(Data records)
# # #

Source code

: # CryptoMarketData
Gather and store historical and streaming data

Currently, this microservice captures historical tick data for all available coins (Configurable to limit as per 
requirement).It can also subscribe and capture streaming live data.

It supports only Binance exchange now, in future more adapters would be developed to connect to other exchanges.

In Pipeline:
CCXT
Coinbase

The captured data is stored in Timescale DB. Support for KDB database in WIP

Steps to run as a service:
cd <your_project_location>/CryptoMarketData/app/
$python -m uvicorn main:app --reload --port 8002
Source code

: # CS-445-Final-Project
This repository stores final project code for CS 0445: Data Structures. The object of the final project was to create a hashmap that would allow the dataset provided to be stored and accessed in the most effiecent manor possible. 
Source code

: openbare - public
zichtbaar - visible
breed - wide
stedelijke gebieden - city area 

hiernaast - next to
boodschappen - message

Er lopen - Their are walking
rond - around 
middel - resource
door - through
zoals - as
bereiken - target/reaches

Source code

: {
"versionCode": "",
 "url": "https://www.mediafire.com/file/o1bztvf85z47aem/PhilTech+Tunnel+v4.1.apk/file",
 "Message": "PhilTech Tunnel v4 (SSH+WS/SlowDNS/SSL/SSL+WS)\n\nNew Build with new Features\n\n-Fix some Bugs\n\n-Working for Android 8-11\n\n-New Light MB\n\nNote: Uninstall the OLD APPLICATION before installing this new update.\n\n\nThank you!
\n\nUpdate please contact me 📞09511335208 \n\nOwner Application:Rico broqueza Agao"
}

# # #

* To do
The lines from the start of the entries above through the line containing "The captured data" are the ones to return, please; copy them exactly and include both ends.

* Response area
Source code

: # CryptoMarketData
Gather and store historical and streaming data

Currently, this microservice captures historical tick data for all available coins (Configurable to limit as per 
requirement).It can also subscribe and capture streaming live data.

It supports only Binance exchange now, in future more adapters would be developed to connect to other exchanges.

In Pipeline:
CCXT
Coinbase

The captured data is stored in Timescale DB. Support for KDB database in WIP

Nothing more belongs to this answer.